--- WHAT YOU SHOULD DO ---
Find the word "timestamp" in the listing below. Copy every line that has it.

--- RAW DATA ---
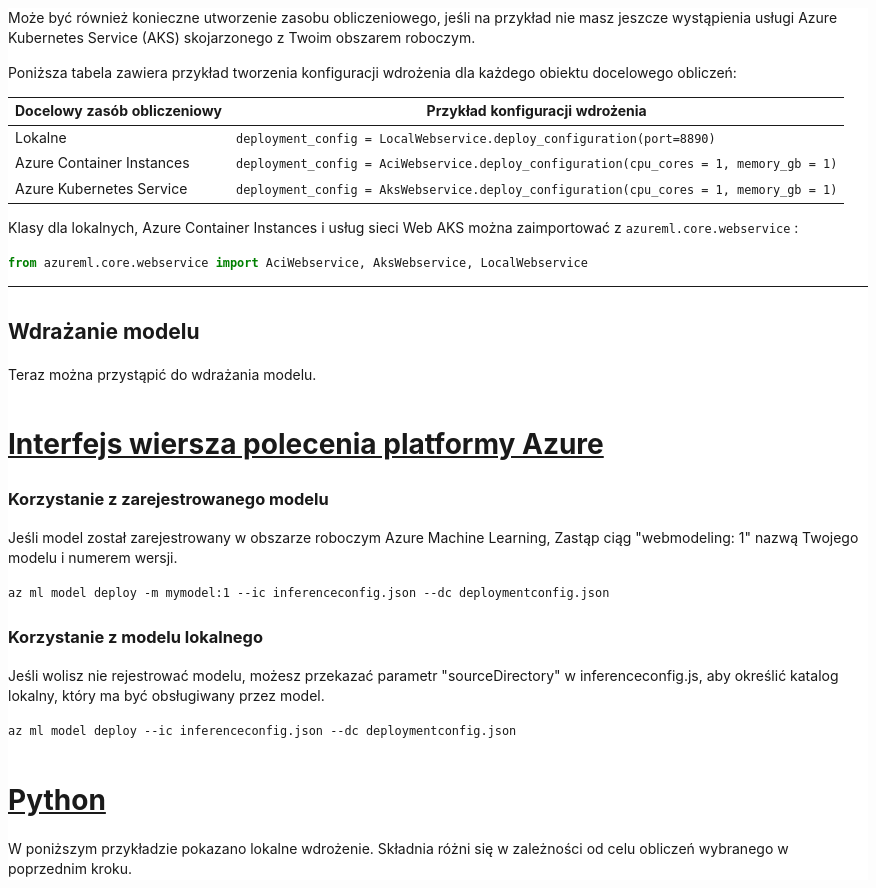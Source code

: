 Może być również konieczne utworzenie zasobu obliczeniowego, jeśli na przykład nie masz jeszcze wystąpienia usługi Azure Kubernetes Service (AKS) skojarzonego z Twoim obszarem roboczym.

Poniższa tabela zawiera przykład tworzenia konfiguracji wdrożenia dla każdego obiektu docelowego obliczeń:

| Docelowy zasób obliczeniowy | Przykład konfiguracji wdrożenia |
| ----- | ----- |
| Lokalne | `deployment_config = LocalWebservice.deploy_configuration(port=8890)` |
| Azure Container Instances | `deployment_config = AciWebservice.deploy_configuration(cpu_cores = 1, memory_gb = 1)` |
| Azure Kubernetes Service | `deployment_config = AksWebservice.deploy_configuration(cpu_cores = 1, memory_gb = 1)` |

Klasy dla lokalnych, Azure Container Instances i usług sieci Web AKS można zaimportować z `azureml.core.webservice` :

```python
from azureml.core.webservice import AciWebservice, AksWebservice, LocalWebservice
```

---

## <a name="deploy-your-model"></a>Wdrażanie modelu

Teraz można przystąpić do wdrażania modelu. 

# <a name="azure-cli"></a>[Interfejs wiersza polecenia platformy Azure](#tab/azcli)

### <a name="using-a-registered-model"></a>Korzystanie z zarejestrowanego modelu

Jeśli model został zarejestrowany w obszarze roboczym Azure Machine Learning, Zastąp ciąg "webmodeling: 1" nazwą Twojego modelu i numerem wersji.

```azurecli-interactive
az ml model deploy -m mymodel:1 --ic inferenceconfig.json --dc deploymentconfig.json
```

### <a name="using-a-local-model"></a>Korzystanie z modelu lokalnego

Jeśli wolisz nie rejestrować modelu, możesz przekazać parametr "sourceDirectory" w inferenceconfig.js, aby określić katalog lokalny, który ma być obsługiwany przez model.

```azurecli-interactive
az ml model deploy --ic inferenceconfig.json --dc deploymentconfig.json
```

# <a name="python"></a>[Python](#tab/python)

W poniższym przykładzie pokazano lokalne wdrożenie. Składnia różni się w zależności od celu obliczeń wybranego w poprzednim kroku.
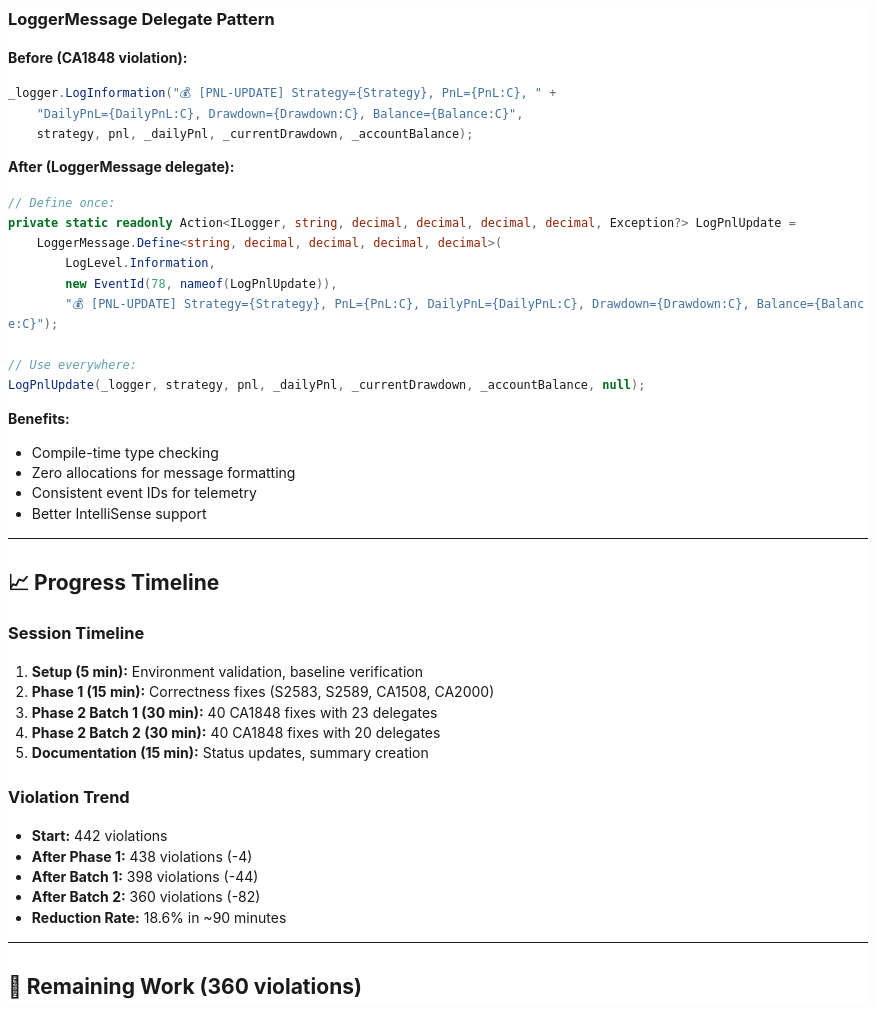 ### LoggerMessage Delegate Pattern

**Before (CA1848 violation):**
```csharp
_logger.LogInformation("💰 [PNL-UPDATE] Strategy={Strategy}, PnL={PnL:C}, " +
    "DailyPnL={DailyPnL:C}, Drawdown={Drawdown:C}, Balance={Balance:C}", 
    strategy, pnl, _dailyPnl, _currentDrawdown, _accountBalance);
```

**After (LoggerMessage delegate):**
```csharp
// Define once:
private static readonly Action<ILogger, string, decimal, decimal, decimal, decimal, Exception?> LogPnlUpdate =
    LoggerMessage.Define<string, decimal, decimal, decimal, decimal>(
        LogLevel.Information, 
        new EventId(78, nameof(LogPnlUpdate)),
        "💰 [PNL-UPDATE] Strategy={Strategy}, PnL={PnL:C}, DailyPnL={DailyPnL:C}, Drawdown={Drawdown:C}, Balance={Balance:C}");

// Use everywhere:
LogPnlUpdate(_logger, strategy, pnl, _dailyPnl, _currentDrawdown, _accountBalance, null);
```

**Benefits:**
- Compile-time type checking
- Zero allocations for message formatting
- Consistent event IDs for telemetry
- Better IntelliSense support

---

## 📈 Progress Timeline

### Session Timeline
1. **Setup (5 min):** Environment validation, baseline verification
2. **Phase 1 (15 min):** Correctness fixes (S2583, S2589, CA1508, CA2000)
3. **Phase 2 Batch 1 (30 min):** 40 CA1848 fixes with 23 delegates
4. **Phase 2 Batch 2 (30 min):** 40 CA1848 fixes with 20 delegates
5. **Documentation (15 min):** Status updates, summary creation

### Violation Trend
- **Start:** 442 violations
- **After Phase 1:** 438 violations (-4)
- **After Batch 1:** 398 violations (-44)
- **After Batch 2:** 360 violations (-82)
- **Reduction Rate:** 18.6% in ~90 minutes

---

## 🎯 Remaining Work (360 violations)
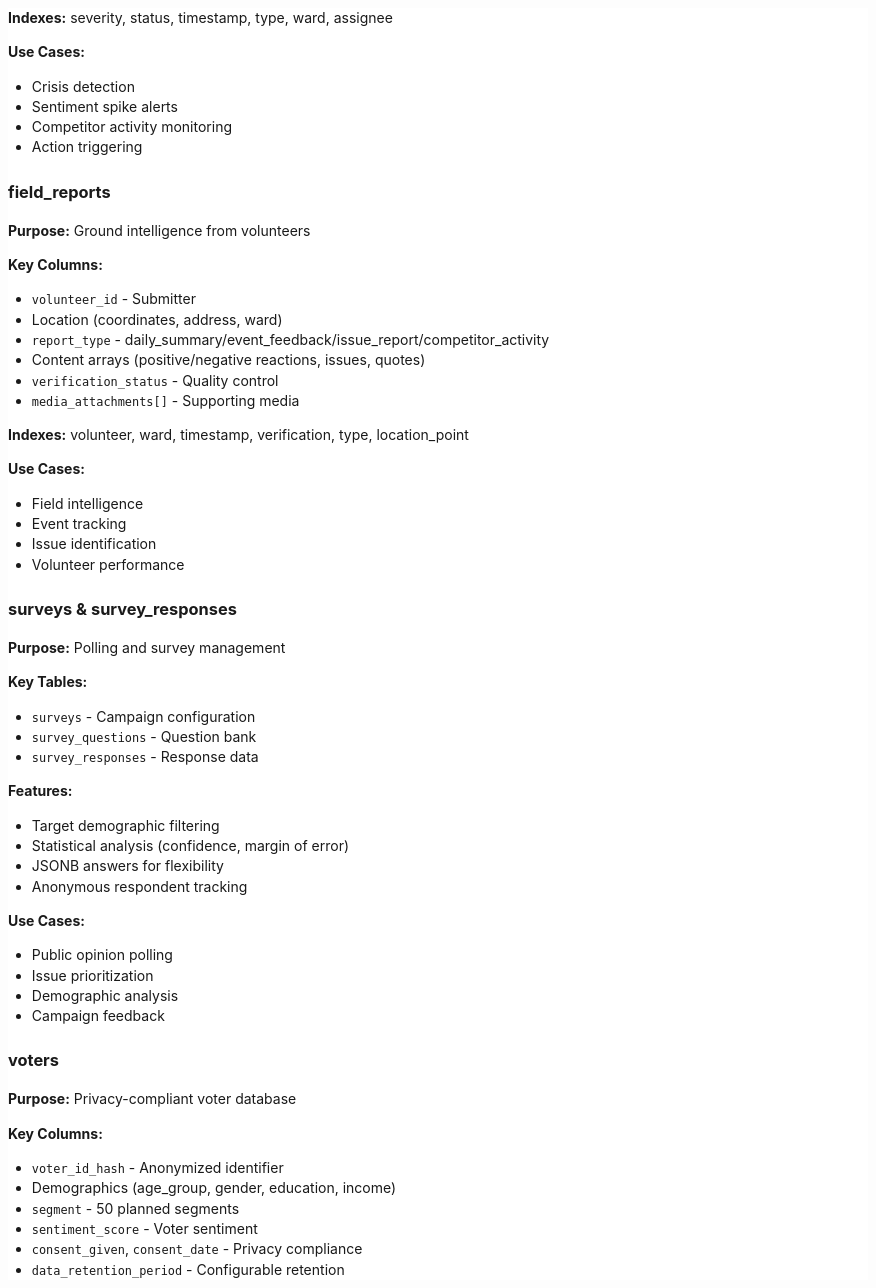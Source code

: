 **Indexes:** severity, status, timestamp, type, ward, assignee

**Use Cases:**
- Crisis detection
- Sentiment spike alerts
- Competitor activity monitoring
- Action triggering

### field_reports
**Purpose:** Ground intelligence from volunteers

**Key Columns:**
- `volunteer_id` - Submitter
- Location (coordinates, address, ward)
- `report_type` - daily_summary/event_feedback/issue_report/competitor_activity
- Content arrays (positive/negative reactions, issues, quotes)
- `verification_status` - Quality control
- `media_attachments[]` - Supporting media

**Indexes:** volunteer, ward, timestamp, verification, type, location_point

**Use Cases:**
- Field intelligence
- Event tracking
- Issue identification
- Volunteer performance

### surveys & survey_responses
**Purpose:** Polling and survey management

**Key Tables:**
- `surveys` - Campaign configuration
- `survey_questions` - Question bank
- `survey_responses` - Response data

**Features:**
- Target demographic filtering
- Statistical analysis (confidence, margin of error)
- JSONB answers for flexibility
- Anonymous respondent tracking

**Use Cases:**
- Public opinion polling
- Issue prioritization
- Demographic analysis
- Campaign feedback

### voters
**Purpose:** Privacy-compliant voter database

**Key Columns:**
- `voter_id_hash` - Anonymized identifier
- Demographics (age_group, gender, education, income)
- `segment` - 50 planned segments
- `sentiment_score` - Voter sentiment
- `consent_given`, `consent_date` - Privacy compliance
- `data_retention_period` - Configurable retention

--- EXERCISE RESULT ---
: **Indexes:** severity, status, timestamp, type, ward, assignee
**Indexes:** volunteer, ward, timestamp, verification, type, location_point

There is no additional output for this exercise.